Prompt:
From the entries below, copy out every line with "설치하지" in it.

Saved data entries
========================================
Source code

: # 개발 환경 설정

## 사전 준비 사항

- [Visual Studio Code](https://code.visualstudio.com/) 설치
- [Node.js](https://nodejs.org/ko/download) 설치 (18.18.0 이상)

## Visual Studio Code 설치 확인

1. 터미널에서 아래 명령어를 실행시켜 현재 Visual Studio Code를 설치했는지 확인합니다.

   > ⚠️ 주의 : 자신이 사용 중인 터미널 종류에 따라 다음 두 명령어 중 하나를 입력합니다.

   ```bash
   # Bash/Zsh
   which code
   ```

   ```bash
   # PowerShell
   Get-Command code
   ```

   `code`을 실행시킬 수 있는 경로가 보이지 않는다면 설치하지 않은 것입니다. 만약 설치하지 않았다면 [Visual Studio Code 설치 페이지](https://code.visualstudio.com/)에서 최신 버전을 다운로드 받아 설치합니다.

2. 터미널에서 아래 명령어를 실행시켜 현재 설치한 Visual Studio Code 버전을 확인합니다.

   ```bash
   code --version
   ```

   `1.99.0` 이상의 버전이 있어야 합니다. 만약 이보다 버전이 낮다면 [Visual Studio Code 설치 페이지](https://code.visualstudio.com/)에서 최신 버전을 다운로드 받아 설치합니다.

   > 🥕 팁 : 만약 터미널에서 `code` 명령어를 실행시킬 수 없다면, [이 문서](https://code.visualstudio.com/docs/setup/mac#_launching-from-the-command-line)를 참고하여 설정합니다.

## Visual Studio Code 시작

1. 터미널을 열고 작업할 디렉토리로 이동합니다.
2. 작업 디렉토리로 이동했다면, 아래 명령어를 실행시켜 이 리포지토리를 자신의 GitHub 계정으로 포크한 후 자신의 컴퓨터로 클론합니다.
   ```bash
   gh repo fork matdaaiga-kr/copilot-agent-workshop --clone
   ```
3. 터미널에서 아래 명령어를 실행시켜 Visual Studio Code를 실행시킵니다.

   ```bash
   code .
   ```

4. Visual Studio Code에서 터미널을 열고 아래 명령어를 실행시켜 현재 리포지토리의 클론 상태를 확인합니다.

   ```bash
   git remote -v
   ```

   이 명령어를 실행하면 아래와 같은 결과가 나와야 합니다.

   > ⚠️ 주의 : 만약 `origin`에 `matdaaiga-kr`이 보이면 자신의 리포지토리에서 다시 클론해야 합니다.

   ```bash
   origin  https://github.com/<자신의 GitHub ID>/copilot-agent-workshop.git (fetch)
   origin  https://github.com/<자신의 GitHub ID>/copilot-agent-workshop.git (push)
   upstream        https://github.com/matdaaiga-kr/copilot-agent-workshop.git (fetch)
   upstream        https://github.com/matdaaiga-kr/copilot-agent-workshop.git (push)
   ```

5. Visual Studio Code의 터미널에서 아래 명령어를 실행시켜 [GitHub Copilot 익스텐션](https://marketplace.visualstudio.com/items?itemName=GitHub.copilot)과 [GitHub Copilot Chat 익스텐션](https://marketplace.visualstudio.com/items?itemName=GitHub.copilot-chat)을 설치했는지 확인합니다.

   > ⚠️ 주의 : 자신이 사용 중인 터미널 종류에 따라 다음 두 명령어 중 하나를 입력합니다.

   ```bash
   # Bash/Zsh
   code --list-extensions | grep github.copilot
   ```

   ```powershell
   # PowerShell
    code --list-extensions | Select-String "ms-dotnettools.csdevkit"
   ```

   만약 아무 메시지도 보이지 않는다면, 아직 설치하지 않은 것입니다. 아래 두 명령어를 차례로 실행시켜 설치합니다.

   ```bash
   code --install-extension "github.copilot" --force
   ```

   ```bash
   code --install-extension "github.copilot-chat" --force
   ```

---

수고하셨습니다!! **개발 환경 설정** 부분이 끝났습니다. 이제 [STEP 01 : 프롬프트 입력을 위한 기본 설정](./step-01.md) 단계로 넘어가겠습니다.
========================================
Exercise solution:
   `code`을 실행시킬 수 있는 경로가 보이지 않는다면 설치하지 않은 것입니다. 만약 설치하지 않았다면 [Visual Studio Code 설치 페이지](https://code.visualstudio.com/)에서 최신 버전을 다운로드 받아 설치합니다.
   만약 아무 메시지도 보이지 않는다면, 아직 설치하지 않은 것입니다. 아래 두 명령어를 차례로 실행시켜 설치합니다.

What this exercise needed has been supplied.